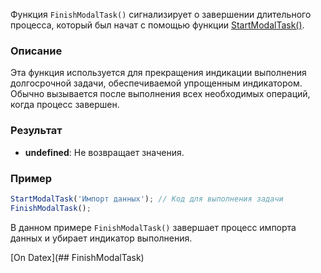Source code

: Функция `FinishModalTask()` сигнализирует о завершении длительного процесса, который был начат с помощью функции [StartModalTask()](http://docs.datex.ru/article.htm?id=5620276892448878775).

### Описание
Эта функция используется для прекращения индикации выполнения долгосрочной задачи, обеспечиваемой упрощенным индикатором. Обычно вызывается после выполнения всех необходимых операций, когда процесс завершен.

### Результат
- **undefined**: Не возвращает значения.

### Пример
```js
StartModalTask('Импорт данных'); // Код для выполнения задачи 
FinishModalTask();
```

В данном примере `FinishModalTask()` завершает процесс импорта данных и убирает индикатор выполнения.

[On Datex](## FinishModalTask)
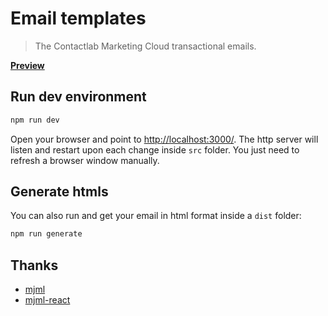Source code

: # Email templates

> The Contactlab Marketing Cloud transactional emails.

**[Preview](https://clab-emails.netlify.com/)**

## Run dev environment

```bash
npm run dev
```

Open your browser and point to [http://localhost:3000/](http://localhost:3000/).
The http server will listen and restart upon each change inside `src` folder.
You just need to refresh a browser window manually.

## Generate htmls

You can also run and get your email in html format inside a `dist` folder:

```bash
npm run generate
```

## Thanks

- [mjml](https://mjml.io/)
- [mjml-react](https://github.com/wix-incubator/mjml-react)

******************************

◆ **Work required**
In the entries above, which lines run from the one with "[On Datex](## FinishModalTask)" up to and including the one with "## Generate htmls"? Write them out exactly, without the pictures.

◆ **Solution**
[On Datex](## FinishModalTask)
Source code

: # Email templates

> The Contactlab Marketing Cloud transactional emails.

**[Preview](https://clab-emails.netlify.com/)**

## Run dev environment

```bash
npm run dev
```

Open your browser and point to [http://localhost:3000/](http://localhost:3000/).
The http server will listen and restart upon each change inside `src` folder.
You just need to refresh a browser window manually.

## Generate htmls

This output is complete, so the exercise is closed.